The Jerusalem Pride Parade is one of my favorite things that happens in my city. Obviously I agree with what it stands for – the protest demanding equal rights under the law. I also just like being there. I feel safe there. I feel like I belong. Forget the fact that I identify as Bisexual – that’s the B in LGBT – it’s a place where everyone feels like they belong. Even if you are straight, female, single, socially awkward, none of those things matter at Pride. Pride is all about feeling good about who you are. For a few hours once a year, people who are bullied and discriminated against can finally feel normal and accepted. We can finally feel safe. On Thursday someone burst into that bubble and took away the safety of thousands. Not just the people he stabbed. Not just the people who were at the parade. He took away the safety of every religious, closeted LGBT person in the city. He gave a voice to all the hatred that is harbored towards LGBTs everywhere and especially within the Orthodox communities in Israel.

I was flipping through the comments on one of the articles discussing this event. I saw several comments insinuating that Israelis are a savage, blood-thirsty nation who just kill everyone we hate: Palestinians, gays, etc. I spent some time being patriotic and defending my people on the internet, only to wake up the following morning to the news about the Palestinian homes burned down.  I wasn’t shocked. It’s happened before. I just couldn’t help think about all those anti-Israeli commenters on the internet who had just been proven right. My insides squirmed at the notion that someone who identifies with the same nationality as I do would commit such a heinous act as burning a baby. This time the media was full of lots of posts talking about how the Jewish faith condemns any type of murder, and people who stab at the Pride parade or who kill anyone “aren’t really Jews.”

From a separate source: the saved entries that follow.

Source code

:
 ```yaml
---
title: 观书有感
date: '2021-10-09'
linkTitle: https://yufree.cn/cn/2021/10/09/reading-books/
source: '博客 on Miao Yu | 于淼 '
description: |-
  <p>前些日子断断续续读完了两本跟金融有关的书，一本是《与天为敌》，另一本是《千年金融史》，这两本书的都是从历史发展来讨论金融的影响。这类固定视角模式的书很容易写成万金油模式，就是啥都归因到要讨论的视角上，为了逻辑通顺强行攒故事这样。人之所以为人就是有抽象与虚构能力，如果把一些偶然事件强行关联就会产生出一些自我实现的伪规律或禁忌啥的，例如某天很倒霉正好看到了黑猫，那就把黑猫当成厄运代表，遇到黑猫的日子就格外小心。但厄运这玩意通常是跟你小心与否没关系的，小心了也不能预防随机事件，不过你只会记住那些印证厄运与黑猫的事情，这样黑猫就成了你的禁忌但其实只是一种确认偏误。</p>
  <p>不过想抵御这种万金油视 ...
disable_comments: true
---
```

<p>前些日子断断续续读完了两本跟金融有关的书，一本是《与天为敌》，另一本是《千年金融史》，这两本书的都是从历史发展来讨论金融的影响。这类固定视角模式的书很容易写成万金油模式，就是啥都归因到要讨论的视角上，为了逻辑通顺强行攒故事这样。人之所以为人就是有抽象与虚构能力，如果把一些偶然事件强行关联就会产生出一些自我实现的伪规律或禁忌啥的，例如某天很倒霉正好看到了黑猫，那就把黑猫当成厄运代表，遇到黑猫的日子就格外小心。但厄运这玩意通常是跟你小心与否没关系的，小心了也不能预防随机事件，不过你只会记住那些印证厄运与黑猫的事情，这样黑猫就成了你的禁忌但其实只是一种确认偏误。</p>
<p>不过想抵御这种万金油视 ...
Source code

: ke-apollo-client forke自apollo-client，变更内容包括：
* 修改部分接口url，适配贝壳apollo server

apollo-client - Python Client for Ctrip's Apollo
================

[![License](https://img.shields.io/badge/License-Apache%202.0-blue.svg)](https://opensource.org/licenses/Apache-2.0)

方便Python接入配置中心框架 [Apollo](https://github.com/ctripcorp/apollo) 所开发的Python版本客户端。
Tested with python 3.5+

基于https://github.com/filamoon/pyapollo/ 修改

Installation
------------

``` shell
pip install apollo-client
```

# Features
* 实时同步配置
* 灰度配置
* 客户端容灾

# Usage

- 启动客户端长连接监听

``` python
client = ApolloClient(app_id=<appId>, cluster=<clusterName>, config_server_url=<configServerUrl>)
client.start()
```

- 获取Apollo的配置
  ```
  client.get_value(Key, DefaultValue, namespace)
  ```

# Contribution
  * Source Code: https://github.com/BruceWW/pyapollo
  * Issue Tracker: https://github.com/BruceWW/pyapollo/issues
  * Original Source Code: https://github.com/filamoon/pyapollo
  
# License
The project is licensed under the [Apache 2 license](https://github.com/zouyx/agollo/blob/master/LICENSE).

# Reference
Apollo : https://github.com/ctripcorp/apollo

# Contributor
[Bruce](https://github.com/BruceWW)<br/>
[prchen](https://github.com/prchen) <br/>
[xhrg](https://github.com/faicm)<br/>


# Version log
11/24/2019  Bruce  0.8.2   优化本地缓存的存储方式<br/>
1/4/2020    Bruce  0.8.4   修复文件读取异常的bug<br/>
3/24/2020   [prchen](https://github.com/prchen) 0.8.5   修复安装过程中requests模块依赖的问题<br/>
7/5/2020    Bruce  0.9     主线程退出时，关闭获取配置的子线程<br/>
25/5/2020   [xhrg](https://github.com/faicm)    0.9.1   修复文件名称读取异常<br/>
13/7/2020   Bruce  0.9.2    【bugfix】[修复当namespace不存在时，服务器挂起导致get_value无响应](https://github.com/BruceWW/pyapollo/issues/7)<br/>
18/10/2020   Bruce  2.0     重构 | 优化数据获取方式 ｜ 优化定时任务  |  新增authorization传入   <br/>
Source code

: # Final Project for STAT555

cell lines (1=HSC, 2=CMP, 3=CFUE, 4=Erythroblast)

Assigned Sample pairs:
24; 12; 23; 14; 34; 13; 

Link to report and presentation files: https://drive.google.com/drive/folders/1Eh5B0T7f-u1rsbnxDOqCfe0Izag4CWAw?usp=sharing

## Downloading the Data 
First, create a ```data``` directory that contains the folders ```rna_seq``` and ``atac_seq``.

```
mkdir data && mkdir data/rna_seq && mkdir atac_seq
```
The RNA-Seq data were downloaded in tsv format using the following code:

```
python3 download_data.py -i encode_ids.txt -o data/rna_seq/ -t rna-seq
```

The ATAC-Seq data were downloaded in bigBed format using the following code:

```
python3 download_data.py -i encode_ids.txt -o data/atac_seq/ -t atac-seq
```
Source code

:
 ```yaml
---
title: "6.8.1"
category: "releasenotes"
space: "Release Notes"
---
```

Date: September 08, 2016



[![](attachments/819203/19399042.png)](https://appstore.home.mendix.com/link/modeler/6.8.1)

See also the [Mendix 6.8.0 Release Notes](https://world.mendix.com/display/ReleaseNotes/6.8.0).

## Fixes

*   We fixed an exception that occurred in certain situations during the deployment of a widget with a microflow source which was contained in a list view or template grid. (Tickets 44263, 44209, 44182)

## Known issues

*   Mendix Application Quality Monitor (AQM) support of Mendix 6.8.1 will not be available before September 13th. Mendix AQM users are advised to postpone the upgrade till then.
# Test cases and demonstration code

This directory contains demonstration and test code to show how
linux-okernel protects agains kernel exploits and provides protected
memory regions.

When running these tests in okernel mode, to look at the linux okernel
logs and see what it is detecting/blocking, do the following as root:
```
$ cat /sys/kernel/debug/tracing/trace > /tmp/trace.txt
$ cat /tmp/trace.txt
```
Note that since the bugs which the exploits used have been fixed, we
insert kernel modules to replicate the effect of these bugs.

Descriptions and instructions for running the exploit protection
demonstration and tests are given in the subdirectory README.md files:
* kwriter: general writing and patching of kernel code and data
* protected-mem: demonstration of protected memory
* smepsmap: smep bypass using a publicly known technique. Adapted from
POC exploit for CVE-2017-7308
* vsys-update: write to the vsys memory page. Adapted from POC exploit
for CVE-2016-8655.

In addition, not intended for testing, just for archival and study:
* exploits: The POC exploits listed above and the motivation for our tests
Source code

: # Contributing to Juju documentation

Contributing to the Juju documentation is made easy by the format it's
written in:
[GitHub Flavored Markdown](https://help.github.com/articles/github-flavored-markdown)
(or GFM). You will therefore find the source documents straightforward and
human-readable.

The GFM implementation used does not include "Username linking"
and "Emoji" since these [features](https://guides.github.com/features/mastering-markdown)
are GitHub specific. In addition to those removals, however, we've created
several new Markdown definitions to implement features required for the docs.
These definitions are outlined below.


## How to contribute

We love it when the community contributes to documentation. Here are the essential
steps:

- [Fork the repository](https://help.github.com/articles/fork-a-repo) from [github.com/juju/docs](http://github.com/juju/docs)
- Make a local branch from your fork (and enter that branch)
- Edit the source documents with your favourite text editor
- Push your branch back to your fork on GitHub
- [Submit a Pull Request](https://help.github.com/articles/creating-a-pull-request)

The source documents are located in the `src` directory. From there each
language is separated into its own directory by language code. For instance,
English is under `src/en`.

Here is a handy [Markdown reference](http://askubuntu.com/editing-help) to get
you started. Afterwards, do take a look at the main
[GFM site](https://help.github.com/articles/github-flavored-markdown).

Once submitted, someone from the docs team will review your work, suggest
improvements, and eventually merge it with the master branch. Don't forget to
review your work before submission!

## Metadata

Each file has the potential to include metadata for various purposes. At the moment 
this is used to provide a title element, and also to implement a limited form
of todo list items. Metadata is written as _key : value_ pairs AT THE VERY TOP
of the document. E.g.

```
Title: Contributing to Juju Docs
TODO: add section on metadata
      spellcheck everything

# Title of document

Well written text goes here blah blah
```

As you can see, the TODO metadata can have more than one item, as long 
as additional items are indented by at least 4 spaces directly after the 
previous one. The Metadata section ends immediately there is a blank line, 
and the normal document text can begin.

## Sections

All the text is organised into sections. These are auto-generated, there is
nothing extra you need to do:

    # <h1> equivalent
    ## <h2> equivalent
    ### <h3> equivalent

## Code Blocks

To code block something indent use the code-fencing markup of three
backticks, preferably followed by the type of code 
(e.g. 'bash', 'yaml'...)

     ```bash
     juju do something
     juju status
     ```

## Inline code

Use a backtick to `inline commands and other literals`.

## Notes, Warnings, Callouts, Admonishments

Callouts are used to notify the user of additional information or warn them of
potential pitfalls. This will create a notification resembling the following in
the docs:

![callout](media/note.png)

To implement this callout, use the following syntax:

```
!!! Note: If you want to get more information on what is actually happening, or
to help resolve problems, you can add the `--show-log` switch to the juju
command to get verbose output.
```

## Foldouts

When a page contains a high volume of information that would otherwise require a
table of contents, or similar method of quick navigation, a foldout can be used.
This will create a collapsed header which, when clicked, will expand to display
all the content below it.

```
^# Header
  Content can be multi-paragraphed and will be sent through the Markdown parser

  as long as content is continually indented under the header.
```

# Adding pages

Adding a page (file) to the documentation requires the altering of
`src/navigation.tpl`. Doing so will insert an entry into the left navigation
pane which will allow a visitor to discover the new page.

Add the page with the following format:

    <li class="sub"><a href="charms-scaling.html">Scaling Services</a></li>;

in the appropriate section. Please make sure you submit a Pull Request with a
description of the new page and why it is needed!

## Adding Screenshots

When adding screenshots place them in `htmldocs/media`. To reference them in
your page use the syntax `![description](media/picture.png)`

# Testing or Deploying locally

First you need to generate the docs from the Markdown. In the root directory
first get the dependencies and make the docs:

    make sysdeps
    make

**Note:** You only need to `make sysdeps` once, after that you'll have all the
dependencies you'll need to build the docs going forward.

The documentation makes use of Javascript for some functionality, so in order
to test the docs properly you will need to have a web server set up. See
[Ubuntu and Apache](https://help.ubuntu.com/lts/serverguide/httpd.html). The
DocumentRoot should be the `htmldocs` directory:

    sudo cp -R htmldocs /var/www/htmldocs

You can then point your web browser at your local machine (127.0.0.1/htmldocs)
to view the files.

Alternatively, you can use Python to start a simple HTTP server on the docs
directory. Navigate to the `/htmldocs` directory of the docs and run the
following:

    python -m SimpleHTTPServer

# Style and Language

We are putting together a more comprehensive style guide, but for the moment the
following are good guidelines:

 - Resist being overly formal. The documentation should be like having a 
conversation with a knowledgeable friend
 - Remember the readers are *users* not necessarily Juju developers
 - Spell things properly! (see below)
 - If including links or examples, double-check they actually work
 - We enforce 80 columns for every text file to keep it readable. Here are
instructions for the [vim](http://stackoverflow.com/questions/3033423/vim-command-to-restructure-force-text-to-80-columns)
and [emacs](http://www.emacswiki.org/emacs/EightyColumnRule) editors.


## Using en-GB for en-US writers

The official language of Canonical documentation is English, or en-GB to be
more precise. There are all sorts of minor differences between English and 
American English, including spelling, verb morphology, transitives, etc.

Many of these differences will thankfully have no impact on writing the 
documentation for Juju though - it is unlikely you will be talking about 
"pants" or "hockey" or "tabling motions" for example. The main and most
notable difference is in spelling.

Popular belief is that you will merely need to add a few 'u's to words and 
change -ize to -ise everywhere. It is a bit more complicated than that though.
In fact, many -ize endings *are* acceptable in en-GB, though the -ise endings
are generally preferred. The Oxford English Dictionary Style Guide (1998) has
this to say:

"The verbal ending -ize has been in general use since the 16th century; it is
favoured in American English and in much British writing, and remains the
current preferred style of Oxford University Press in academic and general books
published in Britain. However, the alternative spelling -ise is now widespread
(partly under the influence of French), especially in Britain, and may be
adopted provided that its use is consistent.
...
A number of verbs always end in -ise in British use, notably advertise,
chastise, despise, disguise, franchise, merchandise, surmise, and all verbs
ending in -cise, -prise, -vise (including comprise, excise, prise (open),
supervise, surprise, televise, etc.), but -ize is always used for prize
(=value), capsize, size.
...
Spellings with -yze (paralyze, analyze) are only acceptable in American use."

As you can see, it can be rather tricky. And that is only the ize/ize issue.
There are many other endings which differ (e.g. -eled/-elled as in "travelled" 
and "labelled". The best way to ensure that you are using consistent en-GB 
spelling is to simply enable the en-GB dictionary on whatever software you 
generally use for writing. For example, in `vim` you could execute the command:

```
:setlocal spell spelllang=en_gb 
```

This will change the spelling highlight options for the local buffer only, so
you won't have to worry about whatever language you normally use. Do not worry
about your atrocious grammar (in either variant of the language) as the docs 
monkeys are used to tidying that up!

Except that they are Jews. And they are Israelis. And the world is looking at us now, in this moment, watching us cast off this act as the doings of a couple of crazy fanatics. Maybe it’s true – maybe it’s really only a handful of crazies committing these crimes. But as Brigitte Gabriel wisely said, “The peaceful majority are irrelevant.” It only took a handful of crazy fanatics to bring the twin towers to the ground.

But as a friend of mine said, there’s a reason these radicals attacked Palestinians, and not Russians, for example. There is a reason the stabber went to Gay Pride instead of going after red heads. The reason is that our culture tolerates hate.

Maybe instead of saying “they’re not really Jews” or “they got Judaism wrong,” it is time for us to take responsibility for the actions of our brethren and take a look at what messages in our culture could have led to this kind of violence. Maybe it’s time to just stop and say, we’re sorry. We screwed up. And now we are going to do everything we can to make sure it doesn’t happen again.  For example, our politicians are now going to refrain from making racist and homophobic comments, even in jest. Our schools are going to stop tolerating racist teachings and ideas in the classroom. Our rabbis are going to stop giving legitimacy to discrimimation against gays. Our country is now going to catch up with the rest of the modern world and finally pass marriage equality. Those would be some nice places to start.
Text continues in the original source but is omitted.